DELİLLERİN DEĞERLENDİRİLMESİ VE GEREKÇE:
Dava, trafik kazası sebebiyle işgöremezlik ve manevi tazminatın tahsili istemine ilişkindir.
Mahkemece; davanın kabulüne karar verilmiş olup, hüküm davalı sigorta şirketi vekili tarafından istinaf edilmiştir.
İstinaf incelemesi HMK.nun 355. maddesi uyarınca istinaf sebepleri ile sınırlı olarak ve kamu düzeni yönünden yapılmıştır.

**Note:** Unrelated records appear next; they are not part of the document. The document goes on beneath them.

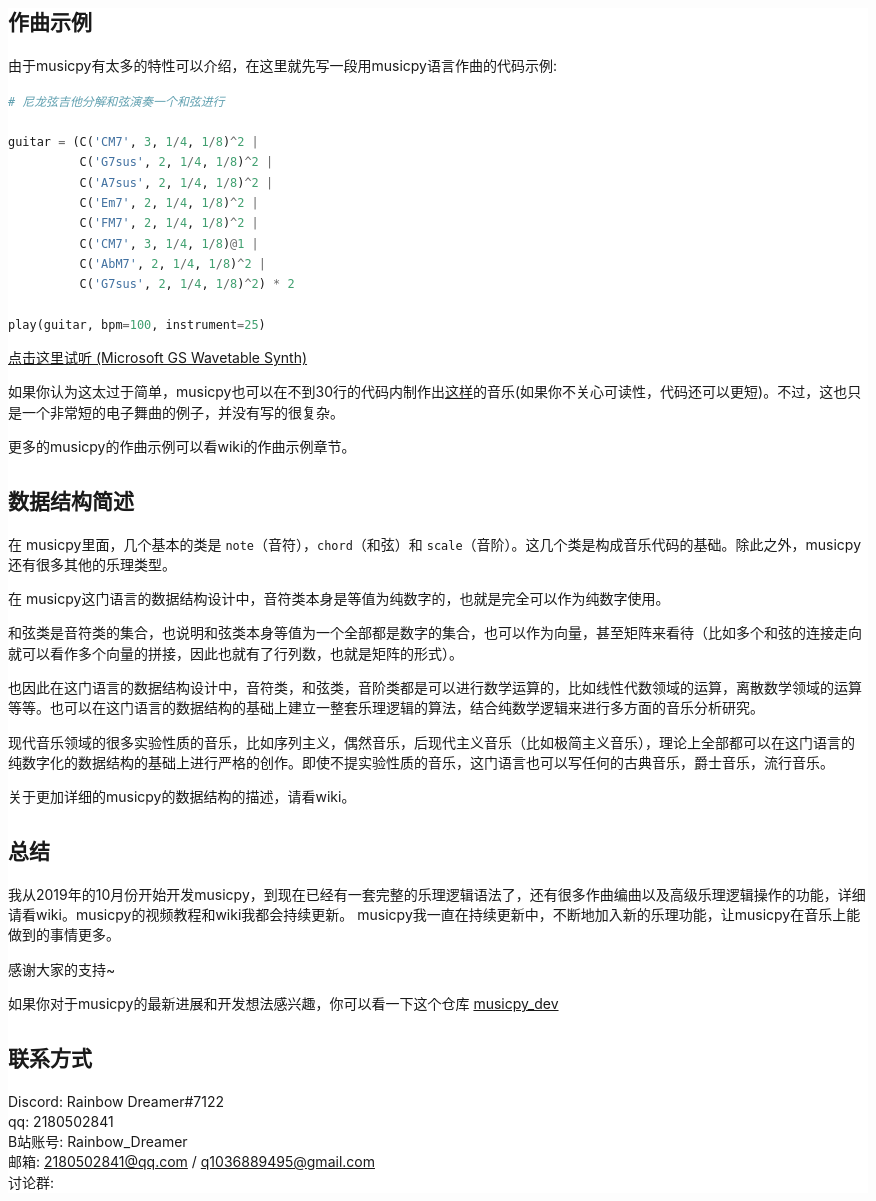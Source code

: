 作曲示例
-------------
由于musicpy有太多的特性可以介绍，在这里就先写一段用musicpy语言作曲的代码示例:

```python
# 尼龙弦吉他分解和弦演奏一个和弦进行

guitar = (C('CM7', 3, 1/4, 1/8)^2 |
          C('G7sus', 2, 1/4, 1/8)^2 |
          C('A7sus', 2, 1/4, 1/8)^2 |
          C('Em7', 2, 1/4, 1/8)^2 | 
          C('FM7', 2, 1/4, 1/8)^2 |
          C('CM7', 3, 1/4, 1/8)@1 |
          C('AbM7', 2, 1/4, 1/8)^2 |
          C('G7sus', 2, 1/4, 1/8)^2) * 2

play(guitar, bpm=100, instrument=25)
```
[点击这里试听 (Microsoft GS Wavetable Synth)](https://drive.google.com/file/d/104QnivVmBH395dLaUKnvEXSC5ZBDBt2E/view?usp=sharing)

如果你认为这太过于简单，musicpy也可以在不到30行的代码内制作出[这样](https://drive.google.com/file/d/1j66Ux0KYMiOW6yHGBidIhwF9zcbDG5W0/view?usp=sharing)的音乐(如果你不关心可读性，代码还可以更短)。不过，这也只是一个非常短的电子舞曲的例子，并没有写的很复杂。

更多的musicpy的作曲示例可以看wiki的作曲示例章节。

数据结构简述
-------------
在 musicpy里面，几个基本的类是 `note`（音符），`chord`（和弦）和 `scale`（音阶）。这几个类是构成音乐代码的基础。除此之外，musicpy还有很多其他的乐理类型。

在 musicpy这门语言的数据结构设计中，音符类本身是等值为纯数字的，也就是完全可以作为纯数字使用。

和弦类是音符类的集合，也说明和弦类本身等值为一个全部都是数字的集合，也可以作为向量，甚至矩阵来看待（比如多个和弦的连接走向就可以看作多个向量的拼接，因此也就有了行列数，也就是矩阵的形式）。

也因此在这门语言的数据结构设计中，音符类，和弦类，音阶类都是可以进行数学运算的，比如线性代数领域的运算，离散数学领域的运算等等。也可以在这门语言的数据结构的基础上建立一整套乐理逻辑的算法，结合纯数学逻辑来进行多方面的音乐分析研究。

现代音乐领域的很多实验性质的音乐，比如序列主义，偶然音乐，后现代主义音乐（比如极简主义音乐），理论上全部都可以在这门语言的纯数字化的数据结构的基础上进行严格的创作。即使不提实验性质的音乐，这门语言也可以写任何的古典音乐，爵士音乐，流行音乐。

关于更加详细的musicpy的数据结构的描述，请看wiki。

总结
-------------
我从2019年的10月份开始开发musicpy，到现在已经有一套完整的乐理逻辑语法了，还有很多作曲编曲以及高级乐理逻辑操作的功能，详细请看wiki。musicpy的视频教程和wiki我都会持续更新。
musicpy我一直在持续更新中，不断地加入新的乐理功能，让musicpy在音乐上能做到的事情更多。

感谢大家的支持~

如果你对于musicpy的最新进展和开发想法感兴趣，你可以看一下这个仓库 [musicpy_dev](https://github.com/Rainbow-Dreamer/musicpy_dev)

联系方式
-------------
Discord: Rainbow Dreamer#7122  
qq: 2180502841  
B站账号: Rainbow_Dreamer  
邮箱: 2180502841@qq.com / q1036889495@gmail.com  
讨论群:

1-) 22.03.2015 tarihinde saat 15:45 sıralarında davalı sürücü … sevk ve idaresindeki … plaka sayılı otomobil ile D550-09 kod numaralı karayolunu takiben Menemen yönünden İzmir istikametine sol şerit üzerinde seyir halinde iken olay mahalline geldiğinde sol şeriften sağ şeride geçmek için sağa manevra yaptığı esnada otomobilinin sağ arka kısımları ile kendisi ile aynı istikamette sağ şerit üzerinde seyir halinde olan davacı sürücü … sevk ve idaresindeki … plakalı otomobilin sol ön yan kısımlarının çarpışması sonucu, davacı sürücünün yaralanması ile sonuçlanan dava konusu trafik kazasının meydana geldiği somut olayda; davalı sürücü, sevk ve idaresindeki … plaka sayılı otomobille sol şerit üzerinde seyir halinde iken sağ şeride geçmeden evvel gerisinde gelen araçların hız ve yakınlık durumunu kontrol etmesi, uygunluk durumuna göre kontrollü olarak sağ şeride geçmesi gerekirken bu hususlara riayet etmediği, kontrolsüz ve tedbirsizce sağ şeride geçmek için yaptığı manevra sonrası kendisi ile aynı istikamette sağ şerit üzerinde seyir halinde olan davacı sürücü idaresindeki aracın sol ön kısmıma kendi aracının sağ arka çamurluk kısmıyla çarpması ve … plakalı otomobilin önünü kısa mesafede kapatarak seyir dengesini bozması ile sebebiyet vermiş olduğu kazanın oluşumunda tam ve asli kusurlu olduğu, davacının ise kusursuz olduğu, dosyada alınan 09.01.2019 tarihli bilirkişi kusur raporu ile Adli Tıp Kurumu’ndan alınan kusur raporlarının çelişmesi üzerine Karayolları Fen Heyeti’nden çelişkiyi giderecek şekilde alınan kati raporun denetime elverişli, hüküm kurmaya yeterli ve dosya kapsamı ile uyumlu olduğu anlaşıldığından davalının bu konudaki istinaf itirazları haklı görülmemiştir.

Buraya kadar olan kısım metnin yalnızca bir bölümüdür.